Este tuvo doce discípulos, los cuales, después de su ascensión a los cielos, salieron a las provincias del Imperio y enseñaron la grandeza de Cristo, al modo que uno de ellos recorrió nuestros mismos lugares predicando la doctrina de la verdad. De ahí que los que todavía sirven a la justicia de su predicación, son llamados cristianos. Y éstos son los que más que todas las naciones de la tierra han hallado la verdad, pues conocen al Dios creador y artífice del universo en su Hijo Unigénito y en el Espíritu Santo, y no adoran a otro Dios fuera de éste.
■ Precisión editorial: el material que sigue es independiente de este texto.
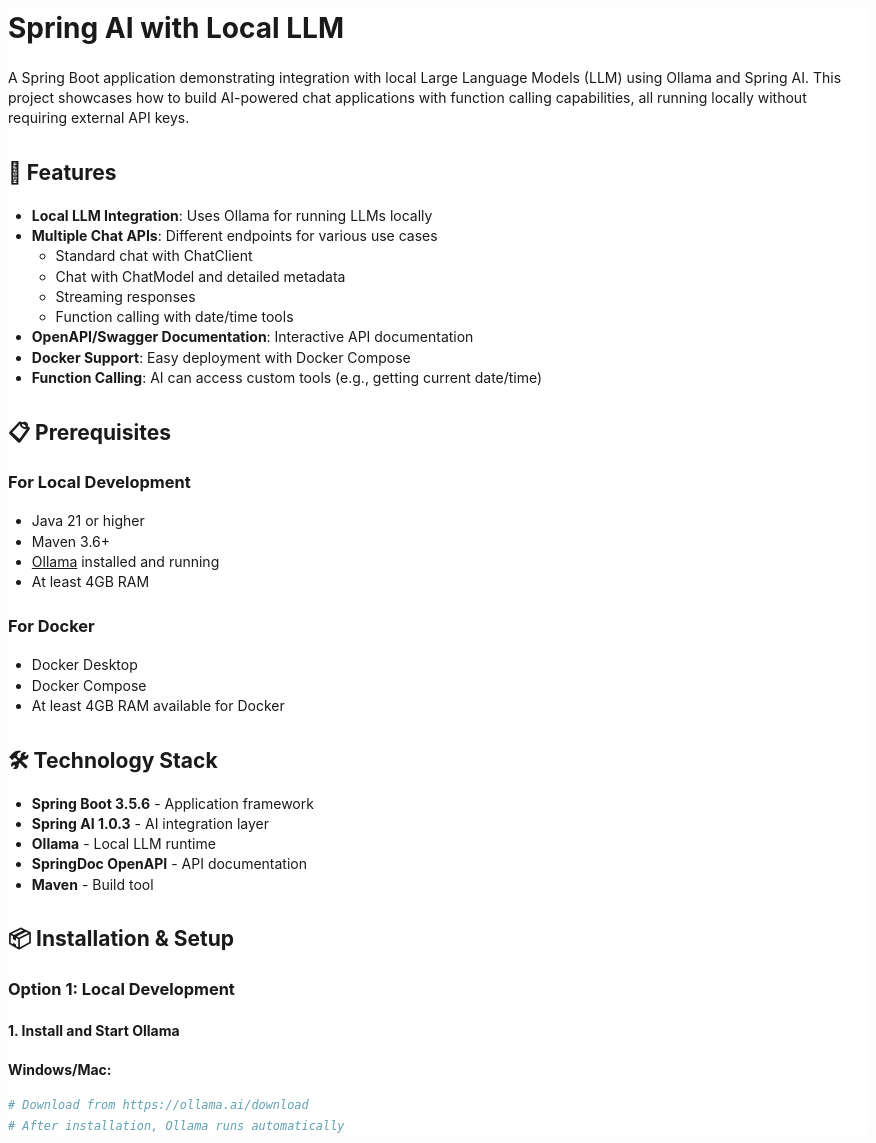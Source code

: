 # Spring AI with Local LLM

A Spring Boot application demonstrating integration with local Large Language Models (LLM) using Ollama and Spring AI. This project showcases how to build AI-powered chat applications with function calling capabilities, all running locally without requiring external API keys.

## 🚀 Features

- **Local LLM Integration**: Uses Ollama for running LLMs locally
- **Multiple Chat APIs**: Different endpoints for various use cases
  - Standard chat with ChatClient
  - Chat with ChatModel and detailed metadata
  - Streaming responses
  - Function calling with date/time tools
- **OpenAPI/Swagger Documentation**: Interactive API documentation
- **Docker Support**: Easy deployment with Docker Compose
- **Function Calling**: AI can access custom tools (e.g., getting current date/time)

## 📋 Prerequisites

### For Local Development
- Java 21 or higher
- Maven 3.6+
- [Ollama](https://ollama.ai/) installed and running
- At least 4GB RAM

### For Docker
- Docker Desktop
- Docker Compose
- At least 4GB RAM available for Docker

## 🛠️ Technology Stack

- **Spring Boot 3.5.6** - Application framework
- **Spring AI 1.0.3** - AI integration layer
- **Ollama** - Local LLM runtime
- **SpringDoc OpenAPI** - API documentation
- **Maven** - Build tool

## 📦 Installation & Setup

### Option 1: Local Development

#### 1. Install and Start Ollama

**Windows/Mac:**
```bash
# Download from https://ollama.ai/download
# After installation, Ollama runs automatically
```
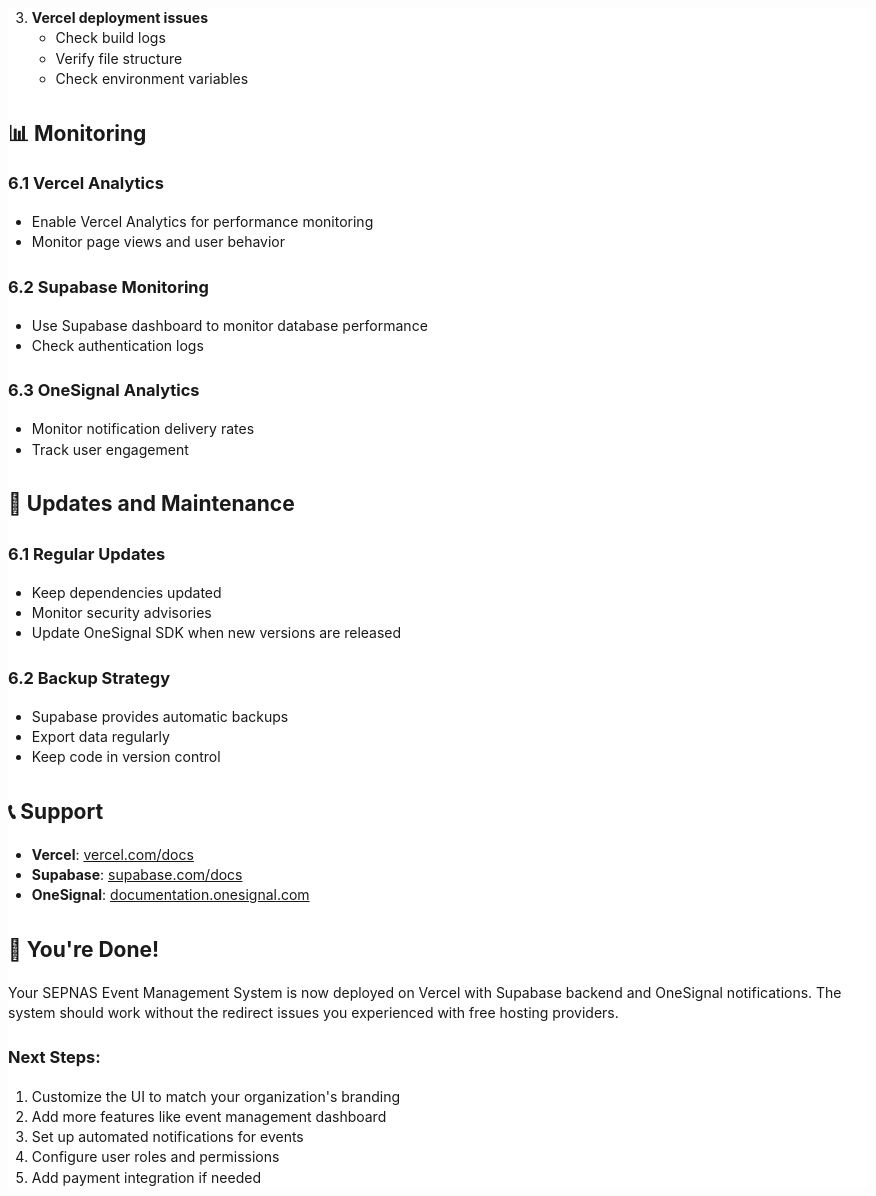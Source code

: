 3. **Vercel deployment issues**
   - Check build logs
   - Verify file structure
   - Check environment variables

## 📊 Monitoring

### 6.1 Vercel Analytics
- Enable Vercel Analytics for performance monitoring
- Monitor page views and user behavior

### 6.2 Supabase Monitoring
- Use Supabase dashboard to monitor database performance
- Check authentication logs

### 6.3 OneSignal Analytics
- Monitor notification delivery rates
- Track user engagement

## 🔄 Updates and Maintenance

### 6.1 Regular Updates
- Keep dependencies updated
- Monitor security advisories
- Update OneSignal SDK when new versions are released

### 6.2 Backup Strategy
- Supabase provides automatic backups
- Export data regularly
- Keep code in version control

## 📞 Support

- **Vercel**: [vercel.com/docs](https://vercel.com/docs)
- **Supabase**: [supabase.com/docs](https://supabase.com/docs)
- **OneSignal**: [documentation.onesignal.com](https://documentation.onesignal.com)

## 🎉 You're Done!

Your SEPNAS Event Management System is now deployed on Vercel with Supabase backend and OneSignal notifications. The system should work without the redirect issues you experienced with free hosting providers.

### Next Steps:
1. Customize the UI to match your organization's branding
2. Add more features like event management dashboard
3. Set up automated notifications for events
4. Configure user roles and permissions
5. Add payment integration if needed
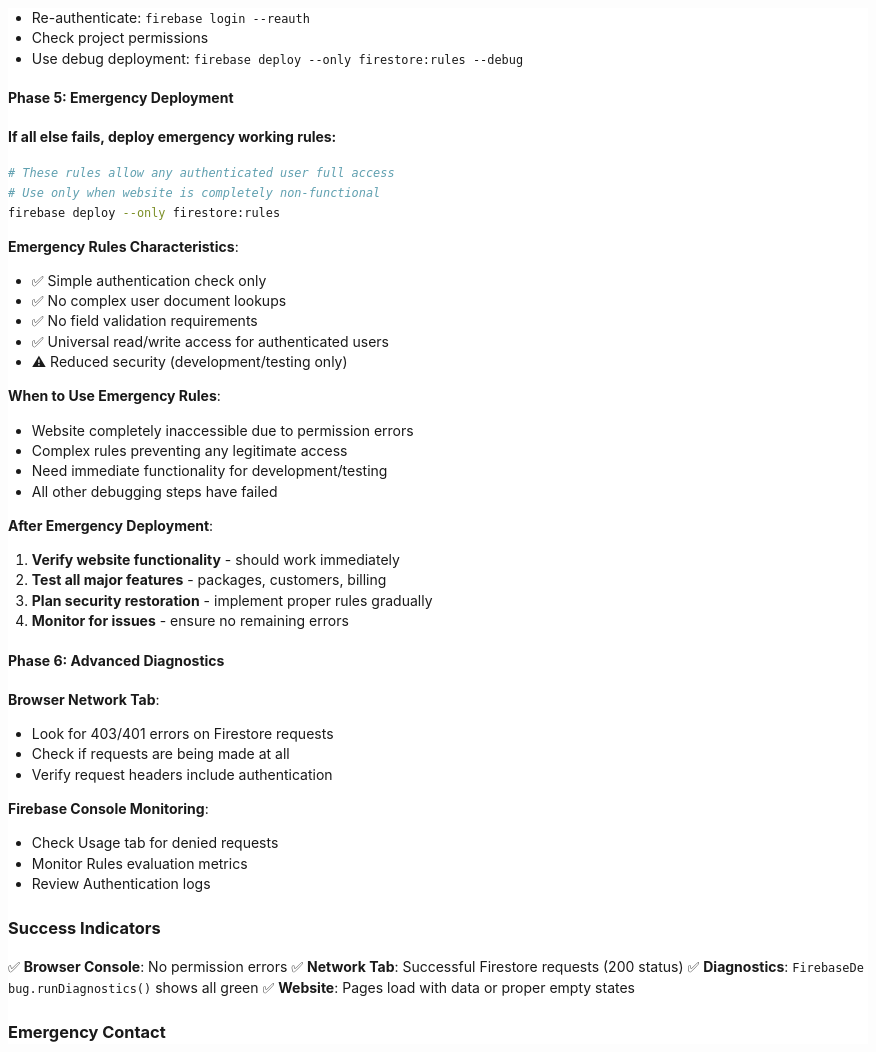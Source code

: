 - Re-authenticate: `firebase login --reauth`
- Check project permissions
- Use debug deployment: `firebase deploy --only firestore:rules --debug`

#### **Phase 5: Emergency Deployment**

**If all else fails, deploy emergency working rules:**

```bash
# These rules allow any authenticated user full access
# Use only when website is completely non-functional
firebase deploy --only firestore:rules
```

**Emergency Rules Characteristics**:

- ✅ Simple authentication check only
- ✅ No complex user document lookups
- ✅ No field validation requirements
- ✅ Universal read/write access for authenticated users
- ⚠️ Reduced security (development/testing only)

**When to Use Emergency Rules**:

- Website completely inaccessible due to permission errors
- Complex rules preventing any legitimate access
- Need immediate functionality for development/testing
- All other debugging steps have failed

**After Emergency Deployment**:

1. **Verify website functionality** - should work immediately
2. **Test all major features** - packages, customers, billing
3. **Plan security restoration** - implement proper rules gradually
4. **Monitor for issues** - ensure no remaining errors

#### **Phase 6: Advanced Diagnostics**

**Browser Network Tab**:

- Look for 403/401 errors on Firestore requests
- Check if requests are being made at all
- Verify request headers include authentication

**Firebase Console Monitoring**:

- Check Usage tab for denied requests
- Monitor Rules evaluation metrics
- Review Authentication logs

### **Success Indicators**

✅ **Browser Console**: No permission errors
✅ **Network Tab**: Successful Firestore requests (200 status)
✅ **Diagnostics**: `FirebaseDebug.runDiagnostics()` shows all green
✅ **Website**: Pages load with data or proper empty states

### **Emergency Contact**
Los mandamientos del mismo Señor Jesucristo los tienen grabados en sus corazones y los guardan, esperando la resurrección de los muertos y la vida del siglo por venir. No adulteran, no fornican, no levantan falso testimonio, no codician los bienes ajenos, honran al padre y a la madre, aman a su prójimo y juzgan con justicia. Los que no quieran se les haga a ellos no lo hacen a otros. A los que los agravian, los exhortan y tratan de hacérselos amigos, ponen empeño en hacer bien a sus enemigos, son mansos y modestos... Se contienen de toda unión ilegitima y de toda impureza... No desprecian a la viuda, no contristan al huérfano; el que tiene, le suministra abundantemente al que no tiene. Si ven a un forastero, le acogen bajo su techo y se alegran con él como con un verdadero hermano. Porque no se llaman hermanos según la carne, sino según el alma...

Están dispuestos a dar sus vidas por Cristo, pues guardan con firmeza sus mandamientos, viviendo santa y justamente según se lo ordeno el Señor Dios, dándole gracias en todo momento por toda comida y bebida y por los demás bienes... Este es, pues, verdaderamente el camino al reino eterno, prometido por Cristo en la vida venidera.

Y para que conozcas, ¡oh rey!, que no digo estas cosas por mi propia cuenta, inclínate sobre las Escrituras de los cristianos y hallaras que nada digo fuera de la verdad.

6 Con razón, pues, comprendió tu hijo y fue ensenado a servir al Dios vivo y salvarse en el siglo que está por venir. Porque grandes y maravillosas son las cosas por los cristianos dichas y obradas, pues no hablan palabras de hombres, sino de Dios. Las demás naciones, en cambio, yerran y a sí mismas se engañan, pues andando entre tinieblas chocan unos con otros como borrachos.

7. Hasta aquí, ¡oh rey!, se ha dirigido a ti mi discurso, el que por la verdad ha sido mandado a mi mente. Por eso, cesen ya tus sabios insensatos de hablar contra el Señor; porque les conviene a vosotros venerar al Dios Creador y dar todo a sus palabras incorruptibles, a fin de que, escapando al juicio y a los castigos, sean declarados herederos de la vida imperecedera.